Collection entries
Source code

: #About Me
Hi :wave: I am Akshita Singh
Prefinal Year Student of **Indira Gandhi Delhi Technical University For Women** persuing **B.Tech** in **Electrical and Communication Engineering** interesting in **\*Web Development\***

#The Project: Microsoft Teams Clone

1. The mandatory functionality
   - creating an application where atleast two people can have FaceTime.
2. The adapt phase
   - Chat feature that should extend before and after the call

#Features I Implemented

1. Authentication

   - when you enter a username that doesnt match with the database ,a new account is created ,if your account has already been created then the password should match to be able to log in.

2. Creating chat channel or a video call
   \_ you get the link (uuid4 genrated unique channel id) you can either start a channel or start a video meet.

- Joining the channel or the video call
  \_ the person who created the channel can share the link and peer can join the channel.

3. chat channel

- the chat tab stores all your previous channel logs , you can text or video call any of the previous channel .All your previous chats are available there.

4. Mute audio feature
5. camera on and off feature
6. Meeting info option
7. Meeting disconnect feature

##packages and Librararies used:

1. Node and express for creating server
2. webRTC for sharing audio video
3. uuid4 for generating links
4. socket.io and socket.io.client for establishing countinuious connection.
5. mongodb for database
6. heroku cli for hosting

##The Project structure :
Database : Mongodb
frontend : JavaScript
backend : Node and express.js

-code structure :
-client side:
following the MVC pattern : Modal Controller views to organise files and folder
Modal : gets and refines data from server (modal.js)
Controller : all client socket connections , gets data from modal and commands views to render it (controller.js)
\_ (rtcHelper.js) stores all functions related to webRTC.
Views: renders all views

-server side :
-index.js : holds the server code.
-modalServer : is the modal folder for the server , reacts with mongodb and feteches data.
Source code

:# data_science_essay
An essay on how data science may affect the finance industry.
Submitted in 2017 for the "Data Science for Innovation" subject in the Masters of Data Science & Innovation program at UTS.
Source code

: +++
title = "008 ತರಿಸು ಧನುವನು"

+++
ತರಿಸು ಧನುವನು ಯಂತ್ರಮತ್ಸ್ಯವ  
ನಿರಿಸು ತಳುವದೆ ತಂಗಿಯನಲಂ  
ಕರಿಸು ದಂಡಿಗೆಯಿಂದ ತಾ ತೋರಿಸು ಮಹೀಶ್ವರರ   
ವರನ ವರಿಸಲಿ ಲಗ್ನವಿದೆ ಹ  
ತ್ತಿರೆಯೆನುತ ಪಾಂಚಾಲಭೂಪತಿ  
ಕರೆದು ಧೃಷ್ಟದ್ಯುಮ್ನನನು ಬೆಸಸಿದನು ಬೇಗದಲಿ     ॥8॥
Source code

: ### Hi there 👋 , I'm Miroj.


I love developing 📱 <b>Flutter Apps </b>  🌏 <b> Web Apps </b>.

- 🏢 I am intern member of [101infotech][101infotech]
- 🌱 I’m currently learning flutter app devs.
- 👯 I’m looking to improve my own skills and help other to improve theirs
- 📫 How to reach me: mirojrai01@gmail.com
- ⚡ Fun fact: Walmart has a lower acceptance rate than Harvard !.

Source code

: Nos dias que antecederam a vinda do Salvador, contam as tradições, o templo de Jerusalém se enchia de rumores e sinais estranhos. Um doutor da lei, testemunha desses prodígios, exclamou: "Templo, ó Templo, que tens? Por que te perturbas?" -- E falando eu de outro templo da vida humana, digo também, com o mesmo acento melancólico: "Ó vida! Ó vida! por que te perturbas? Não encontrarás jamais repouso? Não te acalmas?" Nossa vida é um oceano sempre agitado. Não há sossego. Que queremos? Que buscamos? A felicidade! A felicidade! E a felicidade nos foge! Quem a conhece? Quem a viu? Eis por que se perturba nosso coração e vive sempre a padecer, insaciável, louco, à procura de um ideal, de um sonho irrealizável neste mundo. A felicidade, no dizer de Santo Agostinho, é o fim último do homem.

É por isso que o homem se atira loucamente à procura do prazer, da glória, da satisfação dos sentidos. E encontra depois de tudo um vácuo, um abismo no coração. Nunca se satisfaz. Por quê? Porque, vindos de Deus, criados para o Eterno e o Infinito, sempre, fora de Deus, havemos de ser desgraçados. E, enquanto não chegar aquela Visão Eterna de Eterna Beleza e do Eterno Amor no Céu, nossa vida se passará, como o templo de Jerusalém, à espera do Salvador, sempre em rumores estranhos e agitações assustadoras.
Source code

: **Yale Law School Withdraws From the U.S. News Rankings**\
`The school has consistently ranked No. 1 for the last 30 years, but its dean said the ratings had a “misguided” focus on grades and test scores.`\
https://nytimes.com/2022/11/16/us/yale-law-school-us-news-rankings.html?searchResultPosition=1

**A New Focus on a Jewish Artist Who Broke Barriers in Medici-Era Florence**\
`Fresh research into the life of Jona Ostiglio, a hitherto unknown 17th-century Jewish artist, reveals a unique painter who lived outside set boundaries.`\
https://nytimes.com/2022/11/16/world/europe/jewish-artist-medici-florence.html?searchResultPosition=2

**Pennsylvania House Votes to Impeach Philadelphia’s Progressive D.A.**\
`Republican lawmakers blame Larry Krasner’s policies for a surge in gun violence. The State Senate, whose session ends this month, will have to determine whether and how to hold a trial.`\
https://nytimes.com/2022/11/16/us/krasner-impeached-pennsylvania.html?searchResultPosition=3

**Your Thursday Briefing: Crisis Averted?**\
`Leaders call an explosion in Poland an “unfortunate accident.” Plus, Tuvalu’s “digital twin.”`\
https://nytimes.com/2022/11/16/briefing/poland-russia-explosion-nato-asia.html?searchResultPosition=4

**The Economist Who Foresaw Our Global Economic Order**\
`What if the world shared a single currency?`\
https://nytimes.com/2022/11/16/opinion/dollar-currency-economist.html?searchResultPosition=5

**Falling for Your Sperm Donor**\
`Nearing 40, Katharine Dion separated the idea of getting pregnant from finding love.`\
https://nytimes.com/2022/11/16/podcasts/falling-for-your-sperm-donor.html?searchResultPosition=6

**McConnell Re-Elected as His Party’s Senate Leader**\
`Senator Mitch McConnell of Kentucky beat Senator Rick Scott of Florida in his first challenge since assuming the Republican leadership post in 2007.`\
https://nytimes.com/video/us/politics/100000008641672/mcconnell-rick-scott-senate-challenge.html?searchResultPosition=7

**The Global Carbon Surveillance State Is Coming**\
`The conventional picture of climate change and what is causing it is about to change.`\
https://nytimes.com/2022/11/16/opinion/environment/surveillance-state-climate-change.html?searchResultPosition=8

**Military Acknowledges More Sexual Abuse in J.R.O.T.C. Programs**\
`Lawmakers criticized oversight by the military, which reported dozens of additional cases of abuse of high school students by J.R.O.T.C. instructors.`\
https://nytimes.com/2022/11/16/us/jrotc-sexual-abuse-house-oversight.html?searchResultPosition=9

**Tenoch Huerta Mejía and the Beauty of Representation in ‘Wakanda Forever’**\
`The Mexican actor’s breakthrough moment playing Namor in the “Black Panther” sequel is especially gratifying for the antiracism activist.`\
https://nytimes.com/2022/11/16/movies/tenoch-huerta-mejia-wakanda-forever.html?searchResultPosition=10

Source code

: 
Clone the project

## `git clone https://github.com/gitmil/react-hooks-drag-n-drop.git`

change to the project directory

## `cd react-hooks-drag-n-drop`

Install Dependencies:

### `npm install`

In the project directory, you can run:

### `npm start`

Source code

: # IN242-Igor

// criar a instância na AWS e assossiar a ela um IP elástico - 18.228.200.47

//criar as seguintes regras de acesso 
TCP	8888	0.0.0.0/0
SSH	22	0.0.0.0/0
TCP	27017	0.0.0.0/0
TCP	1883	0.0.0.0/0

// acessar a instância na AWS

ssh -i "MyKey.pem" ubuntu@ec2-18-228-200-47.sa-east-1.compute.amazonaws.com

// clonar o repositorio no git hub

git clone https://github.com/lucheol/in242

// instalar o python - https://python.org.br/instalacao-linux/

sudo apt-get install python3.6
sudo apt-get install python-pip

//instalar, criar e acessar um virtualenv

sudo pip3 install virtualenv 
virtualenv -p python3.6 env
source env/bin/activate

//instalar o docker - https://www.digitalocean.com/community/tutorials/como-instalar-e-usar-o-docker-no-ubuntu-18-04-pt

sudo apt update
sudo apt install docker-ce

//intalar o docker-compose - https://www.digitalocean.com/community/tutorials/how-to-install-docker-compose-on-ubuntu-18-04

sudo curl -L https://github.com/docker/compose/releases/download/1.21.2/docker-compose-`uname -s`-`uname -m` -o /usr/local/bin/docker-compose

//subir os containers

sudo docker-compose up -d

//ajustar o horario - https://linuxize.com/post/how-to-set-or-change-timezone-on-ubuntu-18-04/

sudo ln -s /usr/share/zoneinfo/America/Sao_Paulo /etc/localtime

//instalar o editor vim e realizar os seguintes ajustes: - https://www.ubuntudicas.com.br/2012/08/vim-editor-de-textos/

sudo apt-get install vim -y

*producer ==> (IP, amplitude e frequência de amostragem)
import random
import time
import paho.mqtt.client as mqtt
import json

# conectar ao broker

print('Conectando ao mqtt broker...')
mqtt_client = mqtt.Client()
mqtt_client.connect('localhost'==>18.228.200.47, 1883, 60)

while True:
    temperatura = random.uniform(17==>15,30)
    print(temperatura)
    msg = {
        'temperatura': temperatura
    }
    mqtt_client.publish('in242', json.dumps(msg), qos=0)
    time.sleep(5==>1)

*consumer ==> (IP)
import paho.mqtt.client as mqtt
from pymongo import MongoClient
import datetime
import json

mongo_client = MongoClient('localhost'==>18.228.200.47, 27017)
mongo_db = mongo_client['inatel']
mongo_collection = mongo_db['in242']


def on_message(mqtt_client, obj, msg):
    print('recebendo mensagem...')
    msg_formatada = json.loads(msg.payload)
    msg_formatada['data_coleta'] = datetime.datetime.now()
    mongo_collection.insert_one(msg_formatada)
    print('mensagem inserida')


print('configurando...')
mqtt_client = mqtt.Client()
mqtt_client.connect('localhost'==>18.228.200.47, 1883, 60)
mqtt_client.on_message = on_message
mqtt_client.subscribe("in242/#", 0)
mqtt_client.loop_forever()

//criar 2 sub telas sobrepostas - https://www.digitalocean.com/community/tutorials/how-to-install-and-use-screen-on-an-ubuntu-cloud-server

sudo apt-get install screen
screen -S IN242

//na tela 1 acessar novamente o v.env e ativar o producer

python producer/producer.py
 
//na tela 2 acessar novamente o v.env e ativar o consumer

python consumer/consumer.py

▸ ASSIGNMENT
An exact copy of the lines above between the line holding "3. chat channel" and the line holding "- 🏢 I am intern", inclusive, is the whole answer.

▸ EXERCISE OUTPUT
3. chat channel

- the chat tab stores all your previous channel logs , you can text or video call any of the previous channel .All your previous chats are available there.

4. Mute audio feature
5. camera on and off feature
6. Meeting info option
7. Meeting disconnect feature

##packages and Librararies used:

1. Node and express for creating server
2. webRTC for sharing audio video
3. uuid4 for generating links
4. socket.io and socket.io.client for establishing countinuious connection.
5. mongodb for database
6. heroku cli for hosting

##The Project structure :
Database : Mongodb
frontend : JavaScript
backend : Node and express.js

-code structure :
-client side:
following the MVC pattern : Modal Controller views to organise files and folder
Modal : gets and refines data from server (modal.js)
Controller : all client socket connections , gets data from modal and commands views to render it (controller.js)
\_ (rtcHelper.js) stores all functions related to webRTC.
Views: renders all views

-server side :
-index.js : holds the server code.
-modalServer : is the modal folder for the server , reacts with mongodb and feteches data.
Source code

:# data_science_essay
An essay on how data science may affect the finance industry.
Submitted in 2017 for the "Data Science for Innovation" subject in the Masters of Data Science & Innovation program at UTS.
Source code

: +++
title = "008 ತರಿಸು ಧನುವನು"

+++
ತರಿಸು ಧನುವನು ಯಂತ್ರಮತ್ಸ್ಯವ  
ನಿರಿಸು ತಳುವದೆ ತಂಗಿಯನಲಂ  
ಕರಿಸು ದಂಡಿಗೆಯಿಂದ ತಾ ತೋರಿಸು ಮಹೀಶ್ವರರ   
ವರನ ವರಿಸಲಿ ಲಗ್ನವಿದೆ ಹ  
ತ್ತಿರೆಯೆನುತ ಪಾಂಚಾಲಭೂಪತಿ  
ಕರೆದು ಧೃಷ್ಟದ್ಯುಮ್ನನನು ಬೆಸಸಿದನು ಬೇಗದಲಿ     ॥8॥
Source code

: ### Hi there 👋 , I'm Miroj.


I love developing 📱 <b>Flutter Apps </b>  🌏 <b> Web Apps </b>.

- 🏢 I am intern member of [101infotech][101infotech]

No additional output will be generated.